Antler Stadium
- Interactive map of Antler Stadium
- Full name: Tivy Antler Stadium
- Location: 1310 Sidney Baker Street, Kerrville, Texas, 78028
- Coordinates: 30°03′24″N 99°07′55″W﻿ / ﻿30.0568°N 99.1319°W
- Owner: Kerrville ISD
- Operator: Kerrville ISD
- Capacity: 6,000
- Surface: Omnigrass synthetic turf

Construction
- Opened: 1945
- Renovated: 2014

Tenants
- Tivy High School (UIL) (1945–present) Schreiner Mountaineers (NCAA) (2026–present)

= Antler Stadium =

Stadium in Mesquite, Texas

Antler Stadium is a stadium located in Kerrville, Texas. It is owned and operated by the Kerrville Independent School District and serves as the home stadium for the Tivy High School Antlers and the Schreiner Mountaineers college football team. Antler stadium is primarily used for football, but is also used for soccer and track and field.

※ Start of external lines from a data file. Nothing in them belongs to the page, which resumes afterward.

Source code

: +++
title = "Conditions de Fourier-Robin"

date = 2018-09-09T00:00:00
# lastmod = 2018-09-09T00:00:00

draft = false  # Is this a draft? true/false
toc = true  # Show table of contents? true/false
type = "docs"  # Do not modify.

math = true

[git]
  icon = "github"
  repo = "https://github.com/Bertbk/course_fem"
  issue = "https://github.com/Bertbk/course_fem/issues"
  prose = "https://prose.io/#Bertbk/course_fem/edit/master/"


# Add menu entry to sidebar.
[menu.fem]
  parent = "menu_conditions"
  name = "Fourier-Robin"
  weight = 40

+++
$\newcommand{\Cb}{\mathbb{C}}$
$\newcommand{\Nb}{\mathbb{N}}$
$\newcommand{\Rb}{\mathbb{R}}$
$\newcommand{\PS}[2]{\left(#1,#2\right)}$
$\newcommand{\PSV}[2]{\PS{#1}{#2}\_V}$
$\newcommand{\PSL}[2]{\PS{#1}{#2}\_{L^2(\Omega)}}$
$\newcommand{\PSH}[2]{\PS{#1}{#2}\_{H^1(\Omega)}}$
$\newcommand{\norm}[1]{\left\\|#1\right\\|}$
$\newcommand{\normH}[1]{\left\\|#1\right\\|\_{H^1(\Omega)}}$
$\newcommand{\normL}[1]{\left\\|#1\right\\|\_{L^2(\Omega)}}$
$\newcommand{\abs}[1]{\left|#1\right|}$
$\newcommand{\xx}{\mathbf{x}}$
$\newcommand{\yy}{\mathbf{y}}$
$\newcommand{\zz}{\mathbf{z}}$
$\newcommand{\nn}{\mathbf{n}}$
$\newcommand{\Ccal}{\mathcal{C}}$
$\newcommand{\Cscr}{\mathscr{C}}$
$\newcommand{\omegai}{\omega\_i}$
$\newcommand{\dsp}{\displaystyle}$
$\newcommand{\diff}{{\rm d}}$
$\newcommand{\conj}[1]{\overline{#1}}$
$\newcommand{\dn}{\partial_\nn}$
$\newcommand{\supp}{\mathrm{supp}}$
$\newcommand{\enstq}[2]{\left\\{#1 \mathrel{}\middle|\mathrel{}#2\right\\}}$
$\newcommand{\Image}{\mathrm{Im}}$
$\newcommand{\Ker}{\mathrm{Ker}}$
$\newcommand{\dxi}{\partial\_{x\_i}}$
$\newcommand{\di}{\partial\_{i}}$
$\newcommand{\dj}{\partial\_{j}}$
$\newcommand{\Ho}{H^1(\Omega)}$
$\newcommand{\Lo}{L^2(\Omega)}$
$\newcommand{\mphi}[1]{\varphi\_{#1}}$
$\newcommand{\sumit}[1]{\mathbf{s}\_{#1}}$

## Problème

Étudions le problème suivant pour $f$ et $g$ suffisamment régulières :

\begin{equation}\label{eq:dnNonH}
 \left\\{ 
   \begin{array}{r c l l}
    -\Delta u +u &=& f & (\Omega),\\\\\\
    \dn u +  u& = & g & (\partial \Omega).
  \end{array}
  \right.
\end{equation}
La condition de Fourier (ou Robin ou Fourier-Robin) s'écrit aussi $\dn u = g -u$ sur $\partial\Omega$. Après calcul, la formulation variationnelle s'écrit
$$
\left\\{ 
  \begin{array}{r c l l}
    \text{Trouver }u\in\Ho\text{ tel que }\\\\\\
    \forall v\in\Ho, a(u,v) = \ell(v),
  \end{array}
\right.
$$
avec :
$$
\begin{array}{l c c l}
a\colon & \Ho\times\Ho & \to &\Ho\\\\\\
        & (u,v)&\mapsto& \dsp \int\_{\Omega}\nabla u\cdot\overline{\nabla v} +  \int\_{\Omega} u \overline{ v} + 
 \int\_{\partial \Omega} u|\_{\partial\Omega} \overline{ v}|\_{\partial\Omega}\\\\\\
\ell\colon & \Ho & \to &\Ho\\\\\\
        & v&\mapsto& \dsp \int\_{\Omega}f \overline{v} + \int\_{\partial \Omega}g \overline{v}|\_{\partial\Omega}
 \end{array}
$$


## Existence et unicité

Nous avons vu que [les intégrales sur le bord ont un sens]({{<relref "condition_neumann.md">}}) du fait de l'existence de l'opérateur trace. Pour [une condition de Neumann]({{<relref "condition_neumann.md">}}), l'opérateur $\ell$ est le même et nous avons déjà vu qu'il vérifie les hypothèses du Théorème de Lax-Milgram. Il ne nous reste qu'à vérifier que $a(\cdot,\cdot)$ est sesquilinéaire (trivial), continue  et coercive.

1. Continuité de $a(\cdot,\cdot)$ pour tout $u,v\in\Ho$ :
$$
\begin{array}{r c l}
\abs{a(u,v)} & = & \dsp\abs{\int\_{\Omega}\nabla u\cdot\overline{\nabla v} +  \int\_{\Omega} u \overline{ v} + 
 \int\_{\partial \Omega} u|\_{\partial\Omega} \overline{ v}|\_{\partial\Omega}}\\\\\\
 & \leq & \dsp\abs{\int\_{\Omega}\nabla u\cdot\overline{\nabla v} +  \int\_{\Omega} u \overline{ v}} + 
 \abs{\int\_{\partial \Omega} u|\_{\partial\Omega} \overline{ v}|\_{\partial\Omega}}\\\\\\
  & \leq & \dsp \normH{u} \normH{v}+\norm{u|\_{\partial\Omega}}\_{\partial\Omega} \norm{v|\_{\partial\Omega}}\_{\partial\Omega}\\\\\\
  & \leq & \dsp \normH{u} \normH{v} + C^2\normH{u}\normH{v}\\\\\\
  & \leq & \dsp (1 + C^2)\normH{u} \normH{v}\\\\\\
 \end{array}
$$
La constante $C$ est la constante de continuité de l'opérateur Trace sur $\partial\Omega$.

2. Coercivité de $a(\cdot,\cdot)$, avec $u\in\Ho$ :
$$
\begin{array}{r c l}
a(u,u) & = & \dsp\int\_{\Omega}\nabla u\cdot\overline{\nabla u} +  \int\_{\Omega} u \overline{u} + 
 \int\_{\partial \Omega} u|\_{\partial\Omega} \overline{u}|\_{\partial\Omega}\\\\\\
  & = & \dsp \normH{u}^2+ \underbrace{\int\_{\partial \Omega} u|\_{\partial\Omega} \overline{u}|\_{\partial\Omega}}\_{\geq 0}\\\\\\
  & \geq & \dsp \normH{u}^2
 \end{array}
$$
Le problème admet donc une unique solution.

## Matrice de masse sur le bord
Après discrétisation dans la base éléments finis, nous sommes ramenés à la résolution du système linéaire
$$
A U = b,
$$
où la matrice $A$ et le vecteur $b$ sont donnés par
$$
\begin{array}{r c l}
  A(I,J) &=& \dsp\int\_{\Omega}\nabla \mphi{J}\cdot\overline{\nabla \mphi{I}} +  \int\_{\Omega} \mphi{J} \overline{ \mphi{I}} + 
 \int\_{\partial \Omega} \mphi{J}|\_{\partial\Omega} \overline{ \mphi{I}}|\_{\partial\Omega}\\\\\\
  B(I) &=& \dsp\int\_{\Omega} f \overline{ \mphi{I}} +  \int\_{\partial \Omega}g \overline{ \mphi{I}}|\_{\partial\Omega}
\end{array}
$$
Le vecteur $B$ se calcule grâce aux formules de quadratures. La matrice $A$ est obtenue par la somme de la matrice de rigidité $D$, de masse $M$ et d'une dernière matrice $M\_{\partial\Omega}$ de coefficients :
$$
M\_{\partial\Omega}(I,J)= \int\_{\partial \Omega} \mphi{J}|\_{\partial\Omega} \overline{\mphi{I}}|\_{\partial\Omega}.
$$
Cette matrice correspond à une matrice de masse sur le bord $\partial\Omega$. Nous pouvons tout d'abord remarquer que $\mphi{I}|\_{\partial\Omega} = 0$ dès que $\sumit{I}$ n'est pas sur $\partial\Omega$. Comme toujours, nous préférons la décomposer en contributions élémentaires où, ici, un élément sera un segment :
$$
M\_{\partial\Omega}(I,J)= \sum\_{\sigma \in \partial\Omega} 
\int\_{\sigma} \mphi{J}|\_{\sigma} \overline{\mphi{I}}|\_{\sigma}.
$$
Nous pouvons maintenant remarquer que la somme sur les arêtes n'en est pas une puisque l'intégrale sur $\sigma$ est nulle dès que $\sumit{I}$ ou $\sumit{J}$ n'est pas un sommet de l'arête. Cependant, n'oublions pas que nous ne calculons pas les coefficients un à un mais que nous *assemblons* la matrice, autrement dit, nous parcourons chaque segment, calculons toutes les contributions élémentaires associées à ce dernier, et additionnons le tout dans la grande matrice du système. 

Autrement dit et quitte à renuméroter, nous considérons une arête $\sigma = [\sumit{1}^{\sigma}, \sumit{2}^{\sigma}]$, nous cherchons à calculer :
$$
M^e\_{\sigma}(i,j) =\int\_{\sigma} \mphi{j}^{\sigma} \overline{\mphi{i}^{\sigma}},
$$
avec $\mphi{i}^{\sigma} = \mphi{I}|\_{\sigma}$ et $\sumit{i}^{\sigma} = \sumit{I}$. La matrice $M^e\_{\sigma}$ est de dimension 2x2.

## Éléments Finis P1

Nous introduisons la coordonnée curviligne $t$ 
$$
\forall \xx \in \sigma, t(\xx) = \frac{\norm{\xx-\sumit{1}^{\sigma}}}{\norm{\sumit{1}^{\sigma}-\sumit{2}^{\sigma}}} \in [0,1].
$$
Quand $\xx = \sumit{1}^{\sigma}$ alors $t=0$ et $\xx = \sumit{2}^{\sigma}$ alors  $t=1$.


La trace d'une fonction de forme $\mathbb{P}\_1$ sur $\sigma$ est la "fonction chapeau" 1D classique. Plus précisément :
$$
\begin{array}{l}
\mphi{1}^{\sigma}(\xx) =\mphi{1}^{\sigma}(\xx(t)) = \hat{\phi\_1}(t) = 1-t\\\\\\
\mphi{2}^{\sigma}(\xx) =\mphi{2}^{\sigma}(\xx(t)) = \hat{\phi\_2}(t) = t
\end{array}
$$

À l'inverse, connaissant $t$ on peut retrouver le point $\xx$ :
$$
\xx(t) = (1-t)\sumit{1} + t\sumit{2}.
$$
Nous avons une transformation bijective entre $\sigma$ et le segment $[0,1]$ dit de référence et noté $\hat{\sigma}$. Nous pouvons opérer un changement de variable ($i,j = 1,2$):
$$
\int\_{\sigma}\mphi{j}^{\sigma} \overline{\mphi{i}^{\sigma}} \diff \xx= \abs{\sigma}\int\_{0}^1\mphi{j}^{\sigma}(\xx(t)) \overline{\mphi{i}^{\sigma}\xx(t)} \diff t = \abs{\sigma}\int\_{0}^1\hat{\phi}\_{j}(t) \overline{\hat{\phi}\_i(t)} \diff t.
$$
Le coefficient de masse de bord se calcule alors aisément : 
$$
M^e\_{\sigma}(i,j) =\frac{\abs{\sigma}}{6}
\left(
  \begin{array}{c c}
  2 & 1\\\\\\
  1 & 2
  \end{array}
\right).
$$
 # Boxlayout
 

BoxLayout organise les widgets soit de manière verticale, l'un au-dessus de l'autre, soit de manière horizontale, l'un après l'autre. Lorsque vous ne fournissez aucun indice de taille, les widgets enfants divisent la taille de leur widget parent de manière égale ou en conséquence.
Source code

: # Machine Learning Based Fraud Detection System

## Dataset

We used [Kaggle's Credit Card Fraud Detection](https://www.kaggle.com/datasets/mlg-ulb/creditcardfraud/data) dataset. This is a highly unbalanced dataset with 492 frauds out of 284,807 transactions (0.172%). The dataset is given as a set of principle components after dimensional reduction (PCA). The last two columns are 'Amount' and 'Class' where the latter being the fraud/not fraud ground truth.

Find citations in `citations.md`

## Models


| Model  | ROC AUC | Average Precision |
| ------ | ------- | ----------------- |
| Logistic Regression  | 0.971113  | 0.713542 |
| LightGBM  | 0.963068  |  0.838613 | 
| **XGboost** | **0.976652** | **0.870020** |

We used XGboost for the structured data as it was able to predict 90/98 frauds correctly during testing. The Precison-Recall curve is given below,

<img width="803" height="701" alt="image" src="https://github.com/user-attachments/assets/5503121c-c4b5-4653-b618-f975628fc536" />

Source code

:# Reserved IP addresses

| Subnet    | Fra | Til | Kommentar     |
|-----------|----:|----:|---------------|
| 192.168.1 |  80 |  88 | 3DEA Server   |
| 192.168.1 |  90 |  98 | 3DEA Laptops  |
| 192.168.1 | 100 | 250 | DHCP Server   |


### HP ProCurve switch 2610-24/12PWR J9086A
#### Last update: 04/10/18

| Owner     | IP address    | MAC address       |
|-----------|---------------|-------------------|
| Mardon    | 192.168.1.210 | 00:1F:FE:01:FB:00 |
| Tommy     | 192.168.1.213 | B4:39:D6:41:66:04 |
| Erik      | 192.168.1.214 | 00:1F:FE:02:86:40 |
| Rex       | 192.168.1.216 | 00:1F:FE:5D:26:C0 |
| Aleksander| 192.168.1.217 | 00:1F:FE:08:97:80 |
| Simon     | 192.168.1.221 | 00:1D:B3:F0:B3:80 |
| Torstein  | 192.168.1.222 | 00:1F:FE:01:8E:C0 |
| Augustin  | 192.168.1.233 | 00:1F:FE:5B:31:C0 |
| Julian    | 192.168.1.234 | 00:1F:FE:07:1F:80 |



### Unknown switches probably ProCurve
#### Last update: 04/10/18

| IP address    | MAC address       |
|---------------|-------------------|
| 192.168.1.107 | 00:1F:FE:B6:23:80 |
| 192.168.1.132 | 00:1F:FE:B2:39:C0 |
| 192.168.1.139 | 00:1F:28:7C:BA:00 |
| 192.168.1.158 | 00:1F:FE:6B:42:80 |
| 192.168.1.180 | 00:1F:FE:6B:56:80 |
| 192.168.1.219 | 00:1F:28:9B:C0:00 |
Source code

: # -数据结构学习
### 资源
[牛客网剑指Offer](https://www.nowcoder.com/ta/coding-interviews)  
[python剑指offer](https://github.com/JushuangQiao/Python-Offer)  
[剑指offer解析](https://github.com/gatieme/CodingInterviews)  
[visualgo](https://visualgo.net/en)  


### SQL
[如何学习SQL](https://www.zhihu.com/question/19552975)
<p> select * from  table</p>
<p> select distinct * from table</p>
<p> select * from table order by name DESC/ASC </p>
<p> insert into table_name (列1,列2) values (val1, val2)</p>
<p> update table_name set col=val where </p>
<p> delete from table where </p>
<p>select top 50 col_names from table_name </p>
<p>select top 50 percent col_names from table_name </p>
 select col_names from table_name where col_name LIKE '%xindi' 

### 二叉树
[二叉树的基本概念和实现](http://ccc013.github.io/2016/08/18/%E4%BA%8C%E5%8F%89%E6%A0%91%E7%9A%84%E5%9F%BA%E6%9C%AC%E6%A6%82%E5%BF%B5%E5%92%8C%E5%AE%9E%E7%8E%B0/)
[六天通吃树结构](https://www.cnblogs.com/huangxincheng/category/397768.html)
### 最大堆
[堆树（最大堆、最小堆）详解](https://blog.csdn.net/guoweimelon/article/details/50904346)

Following the July 2025 floods throughout the Texas Hill Country, Antler Stadium was used as a volunteer hub for cleanup and recovery. During the Antlers' 2025 football season opener at Antler Stadium, the players wore special jerseys with "First Responder" on the nameplate to honor the first responders and volunteers who worked during the floods.